Best Practices for Survival in a Recession

  1. Plan for mistakes and changes. If you’re an early stage start-up, odds are that your business may need to be able to withstand a strategy pivot, or other unforeseen disruption, that could put you effectively on hold. Your calculation of how much capital you need now should include enough buffer so that you can weather a few bad quarters. There is still a lot of uncertainty about what recovery looks like, how much of the economy comes back and how quickly. So, don’t let an unforeseen issue throw you into needing to raise “emergency capital” at the worst possible time. Contingency planning is a must.
  2. Look inside before going outside. Before you consider how much external financing to go after, we are guiding entrepreneurs to free up cash by cutting their burn rates as much as possible. Essentially, make every dollar stretch a little further. This was a practice followed by successful start-ups in the 2008 recession where we saw seed stage burn rates around $30,000 per month vs. the $100,000 per month average that has been more typical over the last 12 months pre-COVID. Where do you look for cuts? It’s painful, but here are some examples of where to look: put non-core offerings and/or initiatives on hold, put any unprofitable client relationships or products on hold (or renegotiating), assess vendor relationships and determine if you can absorb work internally with your existing team, and halting any enhancement work that’s not absolutely necessary (tech upgrades, research studies, trainings, expansion scouting etc). This is really, really hard (and painful); but sometimes it’s also required in order to survive.
  3. Explore alternative funding.  Try to find grants, SBA loans, other debt or revenue based financing options. Never applied for a grant before? There have been an inspiring number of organizations popping up to try and help companies, especially those trying to do good by their communities and employees. Duke University has put together a fabulous list of mostly non-dilutive capital resources for entrepreneurs at CovidCap.com.
  4. Use this time to understand your business better. The companies that survived the last recession emerged stronger than ever, in part because they were forced to pressure test each aspect of their businesses. This is a hard time to focus on growth, so make the most of your time by seeking to understand your business better overall and position yourself to grow smarter when the time comes:
    • What customers did you lose because of this?  Why?
    • What customers did you gain?  Why?
    • How are the communities you are trying to serve being impacted and how are you helping? Does your solution work in this environment? Are you serving people or communities in ways you didn’t expect? Could that be a new strategy for you? 
    • Which of your vendors really worked with you?  What did that teach you about them?  What can it teach you about how you should deal with your customers?
    • Which of your investors were supportive or disruptive, and what does that tell you about the types of partners you want to work with in the future?
    • Has your board been supportive and if not, do you need to rethink its composition? Now is a good time to evaluate how effective your advisors are.

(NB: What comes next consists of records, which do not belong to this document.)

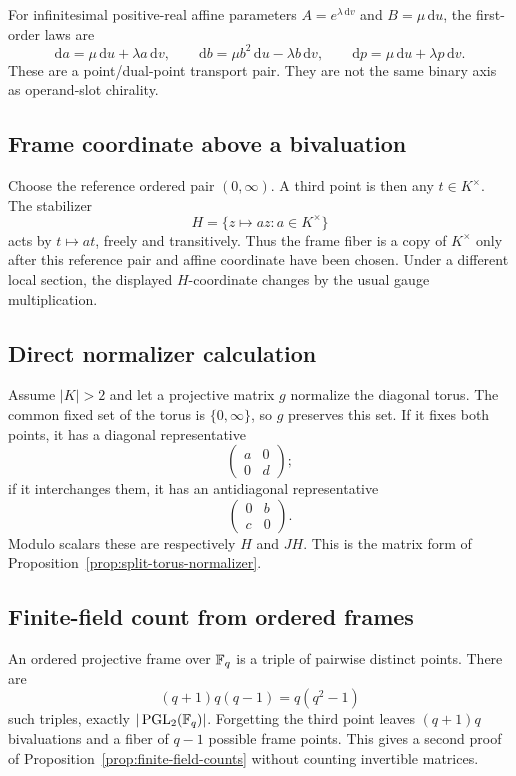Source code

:For infinitesimal positive-real affine parameters
$A=e^{\lambda\,\mathrm{d}v}$ and $B=\mu\,\mathrm{d}u$, the first-order laws are
\[
  \mathrm{d}a=\mu\,\mathrm{d}u+\lambda a\,\mathrm{d}v,
  \qquad
  \mathrm{d}b=\mu b^2\,\mathrm{d}u-\lambda b\,\mathrm{d}v,
  \qquad
  \mathrm{d}p=\mu\,\mathrm{d}u+\lambda p\,\mathrm{d}v.
\]
These are a point/dual-point transport pair.  They are not the same binary axis
as operand-slot chirality.

\subsection{Frame coordinate above a bivaluation}

Choose the reference ordered pair $(0,\infty)$.  A third point is then any
$t\in K^\times$.  The stabilizer
\[
  H=\{z\mapsto az:a\in K^\times\}
\]
acts by $t\mapsto at$, freely and transitively.  Thus the frame fiber is a copy
of $K^\times$ only after this reference pair and affine coordinate have been
chosen.  Under a different local section, the displayed $H$-coordinate changes
by the usual gauge multiplication.

\subsection{Direct normalizer calculation}

Assume $|K|>2$ and let a projective matrix $g$ normalize the diagonal torus.
The common fixed set of the torus is $\{0,\infty\}$, so $g$ preserves this set.
If it fixes both points, it has a diagonal representative
\[
  \begin{pmatrix}a&0\\0&d\end{pmatrix};
\]
if it interchanges them, it has an antidiagonal representative
\[
  \begin{pmatrix}0&b\\c&0\end{pmatrix}.
\]
Modulo scalars these are respectively $H$ and $JH$.  This is the matrix form of
Proposition~\ref{prop:split-torus-normalizer}.

\subsection{Finite-field count from ordered frames}

An ordered projective frame over $\F_q$ is a triple of pairwise distinct points.
There are
\[
  (q+1)q(q-1)=q(q^2-1)
\]
such triples, exactly $|\PGL_2(\F_q)|$.  Forgetting the third point leaves
$(q+1)q$ bivaluations and a fiber of $q-1$ possible frame points.  This gives a
second proof of Proposition~\ref{prop:finite-field-counts} without counting
invertible matrices.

And finally, here’s the silver lining:  now is your moment to be open and look for opportunity in surprising places. Nimble leaders who are able to seize opportunities and pivot when needed are the ones who not only survive, but can thrive coming out of this unprecedented time. This is also a time when change is inherent and expected, so if you were contemplating positive change anyway but were afraid to “rock the boat”, now may be your window. Whether it’s seizing new opportunities, or executing on things you’ve wanted to do for a while, make sure your organization is set up to find and act upon the opportunities you may be presented with. The world is changing rapidly – see if you can be one of the winners on the other side of that change.

Remember, there has never been a recession that we didn’t recover from. Hang in there. In these times, the companies that survive and strive are often those that are open to and can be adaptable on top of prudent and thrifty.